Hepatic steatosis, which indicates the accumulation of fat in hepatocytes, is common and has a broad disease spectrum according to its pathogenesis and its severity. Clinically, the occurrence of non-alcoholic fatty liver disease (NAFLD), the most common type of hepatic steatosis, is strongly correlated with metabolic disease, and atherosclerotic cardiovascular disease. NAFLD having potential to progress into more advanced stage of fibrosis/cirrhosis has been the most common cause of chronic liver disease in Western counties, and the incidence of NAFLD has been known to be increasing. NAFLD is strongly associated with metabolic syndrome characterized by concomitant existence of obesity, diabetes mellitus, dyslipidemia and hypertension. Therefore, NAFLD can be considered as emerging major health problem. Traditionally, liver biopsy with histopathologic examination has been the gold standard method to diagnose and quantify hepatic steatosis. However, invasive nature with potential complication, small sample volume of biopsy specimen as well as high variability in measurement among the pathologists are major drawbacks of liver biopsy, and therefore, liver biopsy cannot be widely used for the evaluation of NAFLD.

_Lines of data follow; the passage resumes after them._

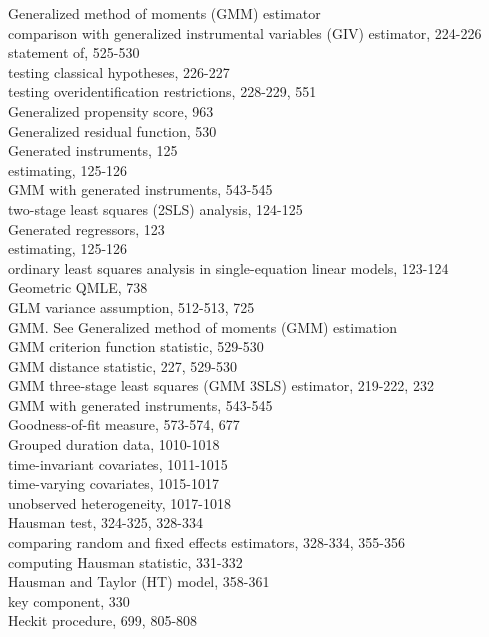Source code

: \documentclass[10pt]{article}
\begin{document}
Generalized method of moments (GMM) estimator\\
comparison with generalized instrumental variables (GIV) estimator, 224-226\\
statement of, 525-530\\
testing classical hypotheses, 226-227\\
testing overidentification restrictions, 228-229, 551\\
Generalized propensity score, 963\\
Generalized residual function, 530\\
Generated instruments, 125\\
estimating, 125-126\\
GMM with generated instruments, 543-545\\
two-stage least squares (2SLS) analysis, 124-125\\
Generated regressors, 123\\
estimating, 125-126\\
ordinary least squares analysis in single-equation linear models, 123-124\\
Geometric QMLE, 738\\
GLM variance assumption, 512-513, 725\\
GMM. See Generalized method of moments (GMM) estimation\\
GMM criterion function statistic, 529-530\\
GMM distance statistic, 227, 529-530\\
GMM three-stage least squares (GMM 3SLS) estimator, 219-222, 232\\
GMM with generated instruments, 543-545\\
Goodness-of-fit measure, 573-574, 677\\
Grouped duration data, 1010-1018\\
time-invariant covariates, 1011-1015\\
time-varying covariates, 1015-1017\\
unobserved heterogeneity, 1017-1018\\
Hausman test, 324-325, 328-334\\
comparing random and fixed effects estimators, 328-334, 355-356\\
computing Hausman statistic, 331-332\\
Hausman and Taylor (HT) model, 358-361\\
key component, 330\\
Heckit procedure, 699, 805-808\\
\end{document}
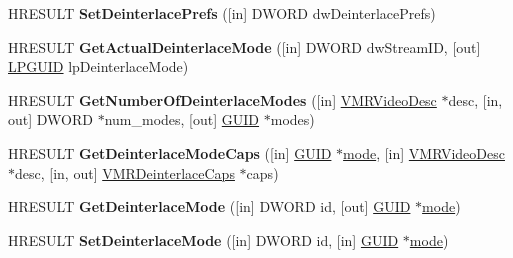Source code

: \begin{DoxyCompactItemize}
\item 
\mbox{\label{interface_i_v_m_r_deinterlace_control_ade8ce153be98d46f87690ed363eb42d1}} 
H\+R\+E\+S\+U\+LT {\bfseries Set\+Deinterlace\+Prefs} (\mbox{[}in\mbox{]} D\+W\+O\+RD dw\+Deinterlace\+Prefs)
\item 
\mbox{\label{interface_i_v_m_r_deinterlace_control_a1ac3fd28011468f4650bfe6e871d103e}} 
H\+R\+E\+S\+U\+LT {\bfseries Get\+Actual\+Deinterlace\+Mode} (\mbox{[}in\mbox{]} D\+W\+O\+RD dw\+Stream\+ID, \mbox{[}out\mbox{]} \hyperlink{interface_g_u_i_d}{L\+P\+G\+U\+ID} lp\+Deinterlace\+Mode)
\item 
\mbox{\label{interface_i_v_m_r_deinterlace_control_a56b0cba4a80df6164c860b6039bfaaff}} 
H\+R\+E\+S\+U\+LT {\bfseries Get\+Number\+Of\+Deinterlace\+Modes} (\mbox{[}in\mbox{]} \hyperlink{struct___v_m_r_video_desc}{V\+M\+R\+Video\+Desc} $\ast$desc, \mbox{[}in, out\mbox{]} D\+W\+O\+RD $\ast$num\+\_\+modes, \mbox{[}out\mbox{]} \hyperlink{interface_g_u_i_d}{G\+U\+ID} $\ast$modes)
\item 
\mbox{\label{interface_i_v_m_r_deinterlace_control_a98ea40279f5496ac6074c6b3456dcedd}} 
H\+R\+E\+S\+U\+LT {\bfseries Get\+Deinterlace\+Mode\+Caps} (\mbox{[}in\mbox{]} \hyperlink{interface_g_u_i_d}{G\+U\+ID} $\ast$\hyperlink{interfacevoid}{mode}, \mbox{[}in\mbox{]} \hyperlink{struct___v_m_r_video_desc}{V\+M\+R\+Video\+Desc} $\ast$desc, \mbox{[}in, out\mbox{]} \hyperlink{struct___v_m_r_deinterlace_caps}{V\+M\+R\+Deinterlace\+Caps} $\ast$caps)
\item 
\mbox{\label{interface_i_v_m_r_deinterlace_control_a075440e1ba45f4579cd26686d3972744}} 
H\+R\+E\+S\+U\+LT {\bfseries Get\+Deinterlace\+Mode} (\mbox{[}in\mbox{]} D\+W\+O\+RD id, \mbox{[}out\mbox{]} \hyperlink{interface_g_u_i_d}{G\+U\+ID} $\ast$\hyperlink{interfacevoid}{mode})
\item 
\mbox{\label{interface_i_v_m_r_deinterlace_control_a7a6217c698fd0dea69374ecf6deb9ffb}} 
H\+R\+E\+S\+U\+LT {\bfseries Set\+Deinterlace\+Mode} (\mbox{[}in\mbox{]} D\+W\+O\+RD id, \mbox{[}in\mbox{]} \hyperlink{interface_g_u_i_d}{G\+U\+ID} $\ast$\hyperlink{interfacevoid}{mode})

\end{DoxyCompactItemize}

US which is widely available noninvasive imaging modality with no need of radiation exposure has been used for the screening of NAFLD for patients at risk, providing fairly good diagnostic accuracy to detect moderate to severe degree hepatic steatosis. However, limited diagnostic performances to detect mild degree hepatic steatosis and subjective nature examination with high intra- and inter-observer variability are major limitations of US. To overcome these limitations, several quantitative method using US images including hepatorenal ratio, ASQ and CAP have been implemented, showing promising results. Recently developed ultrasound based quantification tool for hepatic steatosis is controlled attenuation parameter (CAP) obtained from transient elastography (Fibroscan, Echosens, Paris, France). CAP assesses the degree of ultrasound beam attenuation by the intracellular fat vacuoles at the center frequency of M probe (3.5 MHz), and results are appeared as decibels per meter (dB/m), ranging from 100 to 400 dB/m. Considering NAFLD is usually associated with obesity as a manifestation of metabolic syndrome, failure to obtain CAP values in obese patients could be an important limitation of this technique.
Acoustic structure quantification (ASQ) which analyses echo amplitude of ultrasound beam and evaluates changes in variance within region of interests has been introduced in clinical practice, and used for the evaluation of diffuse liver disease. Several initial studies using ASQ reported very promising diagnostic accuracy for assessing hepatic steatosis quantitatively both animal and human studies.